O: 0.0001 to 0.0050%
O is an impurity element that is inevitably mixed into steel, and forms non-metallic inclusions with Si, Mn, and Al, reducing the cleanliness of the steel and causing defects. However, excessive deoxidation increases costs, so the O content is set to a range of 0.0001 to 0.0050%. The preferred upper limit is 0.0040%, and the more preferred upper limit is 0.0030%.
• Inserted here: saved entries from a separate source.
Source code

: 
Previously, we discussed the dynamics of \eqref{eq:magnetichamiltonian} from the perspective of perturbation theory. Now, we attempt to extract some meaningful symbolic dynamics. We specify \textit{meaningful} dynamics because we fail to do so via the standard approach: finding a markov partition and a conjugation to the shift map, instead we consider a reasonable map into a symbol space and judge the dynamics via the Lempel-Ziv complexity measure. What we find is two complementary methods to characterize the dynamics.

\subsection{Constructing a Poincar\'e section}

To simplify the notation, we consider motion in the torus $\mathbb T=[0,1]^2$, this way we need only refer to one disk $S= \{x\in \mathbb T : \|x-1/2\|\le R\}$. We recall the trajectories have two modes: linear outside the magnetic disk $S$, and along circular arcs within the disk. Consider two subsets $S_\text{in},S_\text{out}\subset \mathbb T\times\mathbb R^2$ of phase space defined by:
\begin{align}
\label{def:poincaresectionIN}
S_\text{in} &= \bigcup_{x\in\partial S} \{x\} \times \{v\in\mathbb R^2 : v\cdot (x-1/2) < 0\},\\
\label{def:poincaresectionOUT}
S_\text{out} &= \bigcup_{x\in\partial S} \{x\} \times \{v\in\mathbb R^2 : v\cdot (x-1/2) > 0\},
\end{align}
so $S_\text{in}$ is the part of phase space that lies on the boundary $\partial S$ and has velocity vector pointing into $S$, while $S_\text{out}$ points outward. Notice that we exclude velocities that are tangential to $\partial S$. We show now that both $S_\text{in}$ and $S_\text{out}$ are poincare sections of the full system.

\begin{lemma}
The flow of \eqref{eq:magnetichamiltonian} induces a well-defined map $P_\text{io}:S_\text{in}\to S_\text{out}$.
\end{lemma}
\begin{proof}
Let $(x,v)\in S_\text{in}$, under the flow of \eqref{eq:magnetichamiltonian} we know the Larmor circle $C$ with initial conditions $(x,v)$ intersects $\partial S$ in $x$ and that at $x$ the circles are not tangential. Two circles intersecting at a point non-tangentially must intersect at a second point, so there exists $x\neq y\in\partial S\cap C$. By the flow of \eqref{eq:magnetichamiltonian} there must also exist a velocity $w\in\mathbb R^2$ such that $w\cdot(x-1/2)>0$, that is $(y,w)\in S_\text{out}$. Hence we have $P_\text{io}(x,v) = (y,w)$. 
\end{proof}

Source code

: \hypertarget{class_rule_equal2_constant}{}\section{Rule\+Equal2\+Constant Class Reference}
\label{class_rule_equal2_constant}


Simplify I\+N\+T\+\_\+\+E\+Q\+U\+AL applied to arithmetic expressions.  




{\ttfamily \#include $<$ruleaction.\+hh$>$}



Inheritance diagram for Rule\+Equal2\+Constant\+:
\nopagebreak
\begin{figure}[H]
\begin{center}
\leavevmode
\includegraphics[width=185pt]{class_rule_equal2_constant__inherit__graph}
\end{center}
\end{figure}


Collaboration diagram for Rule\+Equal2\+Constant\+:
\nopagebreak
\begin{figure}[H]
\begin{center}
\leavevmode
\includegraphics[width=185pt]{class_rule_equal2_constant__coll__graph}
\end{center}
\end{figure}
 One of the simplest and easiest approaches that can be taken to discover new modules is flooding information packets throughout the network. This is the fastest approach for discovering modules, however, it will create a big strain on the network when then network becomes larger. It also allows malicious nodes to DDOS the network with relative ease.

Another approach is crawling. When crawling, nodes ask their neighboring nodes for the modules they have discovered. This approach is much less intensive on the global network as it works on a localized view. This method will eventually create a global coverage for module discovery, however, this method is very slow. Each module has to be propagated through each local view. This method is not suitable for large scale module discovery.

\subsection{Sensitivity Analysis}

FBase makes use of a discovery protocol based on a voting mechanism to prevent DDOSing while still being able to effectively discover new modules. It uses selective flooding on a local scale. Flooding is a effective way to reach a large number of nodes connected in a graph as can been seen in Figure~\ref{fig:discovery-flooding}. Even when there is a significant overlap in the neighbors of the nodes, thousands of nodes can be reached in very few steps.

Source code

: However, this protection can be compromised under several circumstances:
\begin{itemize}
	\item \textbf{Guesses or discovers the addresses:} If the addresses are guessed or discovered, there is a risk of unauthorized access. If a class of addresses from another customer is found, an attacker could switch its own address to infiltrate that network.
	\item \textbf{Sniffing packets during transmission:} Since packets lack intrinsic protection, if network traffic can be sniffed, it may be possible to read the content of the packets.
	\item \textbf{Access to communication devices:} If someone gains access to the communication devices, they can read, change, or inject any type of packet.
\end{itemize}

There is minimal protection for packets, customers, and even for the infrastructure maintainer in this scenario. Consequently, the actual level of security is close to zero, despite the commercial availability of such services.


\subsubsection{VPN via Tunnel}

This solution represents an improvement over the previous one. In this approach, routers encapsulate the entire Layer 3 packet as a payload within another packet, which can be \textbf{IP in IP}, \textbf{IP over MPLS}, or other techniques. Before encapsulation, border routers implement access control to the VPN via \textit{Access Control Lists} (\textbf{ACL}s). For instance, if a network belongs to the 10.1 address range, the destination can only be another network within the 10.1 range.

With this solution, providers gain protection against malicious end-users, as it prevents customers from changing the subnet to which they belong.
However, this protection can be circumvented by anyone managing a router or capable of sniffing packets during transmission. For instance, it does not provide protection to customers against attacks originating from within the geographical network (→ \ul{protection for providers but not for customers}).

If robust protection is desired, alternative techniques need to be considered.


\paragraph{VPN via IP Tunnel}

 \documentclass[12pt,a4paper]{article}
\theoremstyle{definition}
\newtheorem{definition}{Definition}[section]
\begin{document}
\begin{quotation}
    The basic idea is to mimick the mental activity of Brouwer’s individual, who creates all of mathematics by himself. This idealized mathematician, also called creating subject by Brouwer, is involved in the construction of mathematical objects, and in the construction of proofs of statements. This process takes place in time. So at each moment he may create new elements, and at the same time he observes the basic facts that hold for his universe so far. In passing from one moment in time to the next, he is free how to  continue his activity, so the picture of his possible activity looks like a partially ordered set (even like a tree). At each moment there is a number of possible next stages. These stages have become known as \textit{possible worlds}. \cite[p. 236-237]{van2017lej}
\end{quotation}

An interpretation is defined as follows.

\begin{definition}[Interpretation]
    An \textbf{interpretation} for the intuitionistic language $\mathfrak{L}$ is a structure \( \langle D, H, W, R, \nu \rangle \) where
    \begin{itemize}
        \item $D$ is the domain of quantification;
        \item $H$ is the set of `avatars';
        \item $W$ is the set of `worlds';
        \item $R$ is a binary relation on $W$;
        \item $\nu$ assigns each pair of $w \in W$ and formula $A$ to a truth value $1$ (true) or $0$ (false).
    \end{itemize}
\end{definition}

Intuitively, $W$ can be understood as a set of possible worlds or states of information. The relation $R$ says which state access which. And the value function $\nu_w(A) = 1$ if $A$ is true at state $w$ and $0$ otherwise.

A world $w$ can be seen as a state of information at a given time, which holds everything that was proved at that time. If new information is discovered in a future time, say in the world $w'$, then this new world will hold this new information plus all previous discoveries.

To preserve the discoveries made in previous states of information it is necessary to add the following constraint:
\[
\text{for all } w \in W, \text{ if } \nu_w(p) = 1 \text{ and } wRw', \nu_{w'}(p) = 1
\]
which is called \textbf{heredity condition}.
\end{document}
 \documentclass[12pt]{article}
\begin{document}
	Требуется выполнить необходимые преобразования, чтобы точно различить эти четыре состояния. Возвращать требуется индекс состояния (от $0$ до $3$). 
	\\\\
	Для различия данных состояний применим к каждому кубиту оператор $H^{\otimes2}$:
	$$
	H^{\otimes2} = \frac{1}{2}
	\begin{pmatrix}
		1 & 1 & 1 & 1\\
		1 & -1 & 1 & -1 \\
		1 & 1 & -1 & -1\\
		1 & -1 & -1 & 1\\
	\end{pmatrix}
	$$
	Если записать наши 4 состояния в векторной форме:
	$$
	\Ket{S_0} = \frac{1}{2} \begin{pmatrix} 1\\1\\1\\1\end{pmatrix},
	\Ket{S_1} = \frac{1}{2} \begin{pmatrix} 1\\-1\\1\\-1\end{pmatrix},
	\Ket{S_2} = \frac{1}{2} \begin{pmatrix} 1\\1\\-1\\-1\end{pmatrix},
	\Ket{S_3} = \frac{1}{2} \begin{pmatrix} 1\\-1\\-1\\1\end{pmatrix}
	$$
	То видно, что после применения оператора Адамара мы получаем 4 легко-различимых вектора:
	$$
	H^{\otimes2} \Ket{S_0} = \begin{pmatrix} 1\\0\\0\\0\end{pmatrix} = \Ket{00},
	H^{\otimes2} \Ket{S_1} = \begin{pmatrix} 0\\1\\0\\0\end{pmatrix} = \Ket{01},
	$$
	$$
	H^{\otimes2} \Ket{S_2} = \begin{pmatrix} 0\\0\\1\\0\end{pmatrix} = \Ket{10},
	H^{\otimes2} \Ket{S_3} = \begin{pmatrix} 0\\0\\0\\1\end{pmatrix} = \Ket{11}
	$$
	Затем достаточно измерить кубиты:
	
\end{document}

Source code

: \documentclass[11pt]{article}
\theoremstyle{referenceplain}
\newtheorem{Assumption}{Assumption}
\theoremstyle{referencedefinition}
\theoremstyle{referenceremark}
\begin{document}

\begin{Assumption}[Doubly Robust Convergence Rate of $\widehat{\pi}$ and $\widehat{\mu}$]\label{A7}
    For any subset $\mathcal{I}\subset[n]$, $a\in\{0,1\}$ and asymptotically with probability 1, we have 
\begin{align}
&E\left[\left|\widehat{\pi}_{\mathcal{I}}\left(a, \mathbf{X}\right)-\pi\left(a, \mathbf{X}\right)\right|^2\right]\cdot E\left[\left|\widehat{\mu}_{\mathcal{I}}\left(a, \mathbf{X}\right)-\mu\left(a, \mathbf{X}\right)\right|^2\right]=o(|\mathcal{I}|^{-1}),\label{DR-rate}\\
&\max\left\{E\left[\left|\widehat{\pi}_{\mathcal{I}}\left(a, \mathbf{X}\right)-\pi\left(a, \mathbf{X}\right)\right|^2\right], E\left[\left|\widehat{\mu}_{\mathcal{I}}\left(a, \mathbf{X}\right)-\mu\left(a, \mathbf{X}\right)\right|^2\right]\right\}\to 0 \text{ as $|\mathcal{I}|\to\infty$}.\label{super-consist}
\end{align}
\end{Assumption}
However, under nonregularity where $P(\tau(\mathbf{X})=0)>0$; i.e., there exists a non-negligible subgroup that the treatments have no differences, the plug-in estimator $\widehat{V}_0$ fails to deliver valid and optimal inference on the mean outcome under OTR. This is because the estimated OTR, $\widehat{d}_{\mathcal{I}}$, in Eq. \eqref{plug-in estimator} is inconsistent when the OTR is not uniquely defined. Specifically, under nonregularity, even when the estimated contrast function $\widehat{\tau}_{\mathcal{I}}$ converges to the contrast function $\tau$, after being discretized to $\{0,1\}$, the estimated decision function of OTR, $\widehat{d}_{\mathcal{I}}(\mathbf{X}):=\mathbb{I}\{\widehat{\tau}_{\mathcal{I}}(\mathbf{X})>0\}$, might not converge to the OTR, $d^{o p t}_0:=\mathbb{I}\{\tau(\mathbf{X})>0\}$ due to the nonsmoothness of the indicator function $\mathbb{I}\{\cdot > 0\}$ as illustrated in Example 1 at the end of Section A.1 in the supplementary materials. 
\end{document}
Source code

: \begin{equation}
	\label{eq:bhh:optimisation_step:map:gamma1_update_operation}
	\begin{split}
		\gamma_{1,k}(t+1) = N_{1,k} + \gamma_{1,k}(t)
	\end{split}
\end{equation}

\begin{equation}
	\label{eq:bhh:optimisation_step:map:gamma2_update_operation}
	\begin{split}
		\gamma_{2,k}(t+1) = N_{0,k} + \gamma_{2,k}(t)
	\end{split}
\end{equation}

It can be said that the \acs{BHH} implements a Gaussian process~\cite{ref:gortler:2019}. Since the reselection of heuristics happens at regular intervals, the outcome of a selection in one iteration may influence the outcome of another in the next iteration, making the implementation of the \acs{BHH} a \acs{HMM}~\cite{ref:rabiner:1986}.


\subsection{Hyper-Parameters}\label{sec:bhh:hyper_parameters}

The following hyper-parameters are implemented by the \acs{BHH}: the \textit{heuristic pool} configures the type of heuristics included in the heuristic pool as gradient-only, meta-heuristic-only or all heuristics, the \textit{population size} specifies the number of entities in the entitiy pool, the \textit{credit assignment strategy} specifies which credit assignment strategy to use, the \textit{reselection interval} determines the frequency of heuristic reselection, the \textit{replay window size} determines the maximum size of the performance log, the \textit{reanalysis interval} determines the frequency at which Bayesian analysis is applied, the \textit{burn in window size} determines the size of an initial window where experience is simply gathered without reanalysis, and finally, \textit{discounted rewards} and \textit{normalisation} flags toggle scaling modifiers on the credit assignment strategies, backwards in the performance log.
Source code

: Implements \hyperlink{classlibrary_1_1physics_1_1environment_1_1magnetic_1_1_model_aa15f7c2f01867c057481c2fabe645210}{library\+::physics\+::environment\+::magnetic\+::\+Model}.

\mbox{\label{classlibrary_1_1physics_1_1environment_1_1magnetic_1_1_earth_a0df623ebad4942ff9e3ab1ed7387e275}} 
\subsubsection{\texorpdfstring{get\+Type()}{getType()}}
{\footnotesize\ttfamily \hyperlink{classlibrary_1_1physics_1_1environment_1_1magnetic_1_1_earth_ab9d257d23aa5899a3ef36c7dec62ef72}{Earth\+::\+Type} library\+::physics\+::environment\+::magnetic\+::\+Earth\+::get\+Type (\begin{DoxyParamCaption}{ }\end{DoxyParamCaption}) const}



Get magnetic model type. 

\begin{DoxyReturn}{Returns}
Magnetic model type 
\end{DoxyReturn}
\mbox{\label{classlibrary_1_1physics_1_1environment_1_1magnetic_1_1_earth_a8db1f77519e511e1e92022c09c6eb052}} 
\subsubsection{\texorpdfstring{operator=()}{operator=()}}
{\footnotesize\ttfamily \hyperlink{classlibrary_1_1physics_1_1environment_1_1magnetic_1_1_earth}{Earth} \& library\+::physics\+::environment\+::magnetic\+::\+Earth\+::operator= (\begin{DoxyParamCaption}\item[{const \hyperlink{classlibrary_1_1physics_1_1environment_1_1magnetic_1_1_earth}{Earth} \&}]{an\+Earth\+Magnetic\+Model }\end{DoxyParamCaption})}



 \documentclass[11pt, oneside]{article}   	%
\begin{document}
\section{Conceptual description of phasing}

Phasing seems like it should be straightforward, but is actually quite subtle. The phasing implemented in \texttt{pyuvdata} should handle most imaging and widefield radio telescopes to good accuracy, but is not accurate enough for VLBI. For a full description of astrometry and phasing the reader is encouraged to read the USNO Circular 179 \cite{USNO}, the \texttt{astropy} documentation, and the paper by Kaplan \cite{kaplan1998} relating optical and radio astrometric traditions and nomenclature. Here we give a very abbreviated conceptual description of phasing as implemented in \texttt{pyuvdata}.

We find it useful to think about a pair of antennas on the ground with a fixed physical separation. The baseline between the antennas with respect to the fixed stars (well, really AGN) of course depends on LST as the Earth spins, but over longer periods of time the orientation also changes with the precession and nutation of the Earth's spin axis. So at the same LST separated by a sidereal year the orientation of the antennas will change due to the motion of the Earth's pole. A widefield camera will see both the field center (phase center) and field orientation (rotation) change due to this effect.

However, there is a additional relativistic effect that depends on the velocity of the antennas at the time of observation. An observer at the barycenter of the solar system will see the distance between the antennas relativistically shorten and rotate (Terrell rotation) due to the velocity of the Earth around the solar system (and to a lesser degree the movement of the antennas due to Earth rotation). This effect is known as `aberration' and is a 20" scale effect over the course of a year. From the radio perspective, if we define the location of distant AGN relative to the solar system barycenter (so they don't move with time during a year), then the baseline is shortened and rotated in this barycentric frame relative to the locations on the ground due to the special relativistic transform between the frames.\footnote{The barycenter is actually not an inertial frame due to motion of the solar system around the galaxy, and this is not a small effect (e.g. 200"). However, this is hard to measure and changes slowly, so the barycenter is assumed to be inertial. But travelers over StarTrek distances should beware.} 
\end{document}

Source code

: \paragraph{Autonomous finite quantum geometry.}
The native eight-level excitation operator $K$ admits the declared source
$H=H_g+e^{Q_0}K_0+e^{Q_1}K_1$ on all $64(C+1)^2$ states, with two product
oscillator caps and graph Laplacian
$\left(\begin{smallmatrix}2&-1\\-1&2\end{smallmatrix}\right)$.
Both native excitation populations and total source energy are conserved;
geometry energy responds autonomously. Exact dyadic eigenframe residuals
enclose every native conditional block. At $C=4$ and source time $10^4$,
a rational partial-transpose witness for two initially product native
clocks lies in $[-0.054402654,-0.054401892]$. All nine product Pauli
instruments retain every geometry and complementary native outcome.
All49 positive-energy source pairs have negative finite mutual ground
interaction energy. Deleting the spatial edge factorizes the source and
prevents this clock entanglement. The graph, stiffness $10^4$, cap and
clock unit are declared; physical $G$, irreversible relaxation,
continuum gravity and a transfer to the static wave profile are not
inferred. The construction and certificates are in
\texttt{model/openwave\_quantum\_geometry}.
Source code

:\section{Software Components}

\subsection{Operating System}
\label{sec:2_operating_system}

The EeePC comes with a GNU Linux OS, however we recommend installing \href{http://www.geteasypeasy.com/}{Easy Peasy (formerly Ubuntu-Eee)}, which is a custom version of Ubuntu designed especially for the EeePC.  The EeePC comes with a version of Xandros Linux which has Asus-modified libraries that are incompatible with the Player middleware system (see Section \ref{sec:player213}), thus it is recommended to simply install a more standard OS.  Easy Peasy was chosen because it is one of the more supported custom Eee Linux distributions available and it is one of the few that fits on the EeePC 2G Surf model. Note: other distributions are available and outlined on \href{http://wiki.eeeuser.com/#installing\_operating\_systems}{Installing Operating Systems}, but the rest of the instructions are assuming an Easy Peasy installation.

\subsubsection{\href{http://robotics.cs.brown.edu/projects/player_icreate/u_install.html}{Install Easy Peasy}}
The austenitic stainless steel of this embodiment preferably contains the following optional elements in addition to the essential elements described above, and the above composition satisfies the following relationship formulas. The element symbols in each relationship formula indicate the content of each element expressed as a mass percentage. It is also preferable to add one or two elements selected from Nb and V.

Nb: 0.05-0.50%
Nb is useful because it forms precipitates such as nitrides and carbides and further ensures strength through solid solution strengthening. For this reason, the addition of at least 0.05% is necessary. However, addition of more than 0.50% forms excessive precipitates, which can cause cracks in the weld bead. Therefore, the content is set to the range of 0.05 to 0.50%. The preferred lower limit is 0.08%, and the more preferred lower limit is 0.10%. The preferred upper limit is 0.25%, and the more preferred upper limit is 0.20%.

V: 0.05-0.50%
V, like Nb, is useful because it forms precipitates such as nitrides and carbides and further ensures strength through solid solution strengthening. For this reason, the addition of at least 0.05% is necessary. However, addition of more than 0.50% will form excessive precipitates, causing cracks in the weld bead. Therefore, the content is set to the range of 0.05 to 0.50%. The preferred lower limit is 0.08%, and the more preferred lower limit is 0.10%. The preferred upper limit is 0.28%, and the more preferred upper limit is 0.25%.

W: 0.02~1.20%
Like Cr and Mo, W not only improves pitting corrosion resistance and crevice corrosion resistance, but also improves general corrosion resistance and smooths the surface after pickling. Therefore, its addition is preferred in this embodiment. However, excessive W content may significantly promote σ-phase precipitation, deteriorating corrosion resistance. Furthermore, it may result in increased costs. Therefore, the W content is preferably in the range of 0.02 to 1.2%. The lower limit of the W content is more preferably 0.04%, and even more preferably 0.06%. The upper limit is more preferably 1.00%, and even more preferably 0.8%.

B: 0.0005-0.0050%
B has the effect of improving hot workability even with the addition of a very small amount. Furthermore, in this embodiment, it is an important element that has the effect of widening the grain boundary after pickling and making the notch shape of the grain boundary more gentle. For this purpose, a content of at least 0.0005% or more is necessary. However, excessive B content leads to deterioration of hot workability, and further deterioration of weldability, resulting in cracking of the weld bead. Therefore, the upper limit is set to 0.0050%. The preferred lower limit of the B content is 0.0008%, and more preferably 0.0012%. The preferred upper limit is 0.0045%, and even more preferably 0.0035%.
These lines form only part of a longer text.